The share market again lived up to its reputation as a barometer as well before the results of the Greek election were known, the better market vibes had been apparent for more than a week. On June 6 the JSE Overall index bounced sharply upwards following its challenge to the lower edge of a standard error channel. In place since last year’s July dive, despite bedevilment by the European financial crisis, the channel has headed upwards as the index gained 20%.
The world is currently in an odd state of affairs whereby there’s a serious dearth of money on one hand and a ballooning glut on the other. Those with too much, current risk-averse money hoarders, are companies scared to expand, and private individuals unwilling to invest. The world is awash with bargains, but the moneyed will continue treading water until their confidence is boosted. We’re already seeing some quoted companies increasing their distributions to shareholder rather than growing their businesses in uncertain times. Private investors are eroding the value of their cash by keeping it in financial instruments yielding less than the rate of inflation.

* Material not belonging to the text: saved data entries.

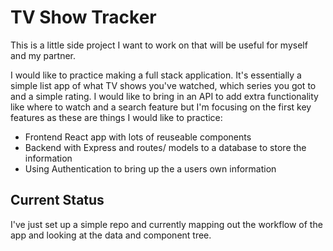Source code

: # TV Show Tracker

This is a little side project I want to work on that will be useful for myself and my partner.

I would like to practice making a full stack application. It's essentially a simple list app of what TV shows you've watched, which series you got to and a simple rating. I would like to bring in an API to add extra functionality like where to watch and a search feature but I'm focusing on the first key features as these are things I would like to practice:

- Frontend React app with lots of reuseable components
- Backend with Express and routes/ models to a database to store the information
- Using Authentication to bring up the a users own information

## Current Status

I've just set up a simple repo and currently mapping out the workflow of the app and looking at the data and component tree.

Nevertheless, as a barometer, the chart of the JSE Overall index is beckoning companies and investors to dip their toes into new investments. Apart from the rise in the index plotting, the moving averages convergence/divergence (MACD) plotting (red solid line) gave a buy signal as it penetrated upwards through its signal line (dotted red line). There were other jittery penetrations between March and May, but this one that began well below the horizontal zero line of the MACD continues strongly upwards.

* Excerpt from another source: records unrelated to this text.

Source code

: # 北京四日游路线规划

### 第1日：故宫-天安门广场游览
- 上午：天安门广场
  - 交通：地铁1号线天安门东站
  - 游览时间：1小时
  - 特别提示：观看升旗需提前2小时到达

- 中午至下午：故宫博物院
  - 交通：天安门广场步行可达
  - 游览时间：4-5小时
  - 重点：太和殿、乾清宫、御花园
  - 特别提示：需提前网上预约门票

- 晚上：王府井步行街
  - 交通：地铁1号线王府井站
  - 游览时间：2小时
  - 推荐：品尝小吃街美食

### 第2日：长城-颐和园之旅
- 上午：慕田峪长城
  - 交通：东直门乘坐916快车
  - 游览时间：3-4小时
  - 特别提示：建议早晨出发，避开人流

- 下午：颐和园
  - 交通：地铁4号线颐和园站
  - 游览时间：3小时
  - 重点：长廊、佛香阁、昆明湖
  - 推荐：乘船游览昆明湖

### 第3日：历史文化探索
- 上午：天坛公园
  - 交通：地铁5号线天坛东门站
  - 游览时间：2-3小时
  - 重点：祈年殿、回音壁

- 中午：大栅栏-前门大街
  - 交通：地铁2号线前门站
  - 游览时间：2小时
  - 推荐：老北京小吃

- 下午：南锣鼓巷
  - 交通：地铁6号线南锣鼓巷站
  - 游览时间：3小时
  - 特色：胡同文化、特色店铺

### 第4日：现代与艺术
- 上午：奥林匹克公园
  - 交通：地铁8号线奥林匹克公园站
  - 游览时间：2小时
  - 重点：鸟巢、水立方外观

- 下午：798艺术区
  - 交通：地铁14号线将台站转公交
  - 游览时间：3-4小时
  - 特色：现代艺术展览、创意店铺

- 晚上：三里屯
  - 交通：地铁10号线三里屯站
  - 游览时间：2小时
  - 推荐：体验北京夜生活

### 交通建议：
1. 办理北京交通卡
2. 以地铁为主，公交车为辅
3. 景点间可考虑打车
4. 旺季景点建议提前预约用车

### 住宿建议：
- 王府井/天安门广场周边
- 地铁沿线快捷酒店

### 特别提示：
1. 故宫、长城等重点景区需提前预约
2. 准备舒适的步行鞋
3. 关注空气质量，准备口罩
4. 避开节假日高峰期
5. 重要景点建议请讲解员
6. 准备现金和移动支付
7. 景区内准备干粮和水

Currently still below the centre equilibrium of 34 800, there is plenty of scope for further improvement in the index. However it would be expecting too much to hope that it will reach the top of the channel, currently at 36 400, any time soon. Too much because using the phrase that everyone from the road sweeper to Barrack Obama throws around, all the Greek election has achieved is ‘kicking the can further down the street’. The can has already been kicked so often that, like our hope for a final resolution, it has become severely dented.
It remains to be seen whether the Greeks knuckle down under the current austerity programme or a redesigned one, but until stimulation is injected into the all markets, things are not going to get much better. Hopefully the G20 talks in Mexico, where I understand President Zuma pledged US$2-billion to the IMF to help Europe out of its debt hole, may beat the dented can back into shape via a stimulation of some sort.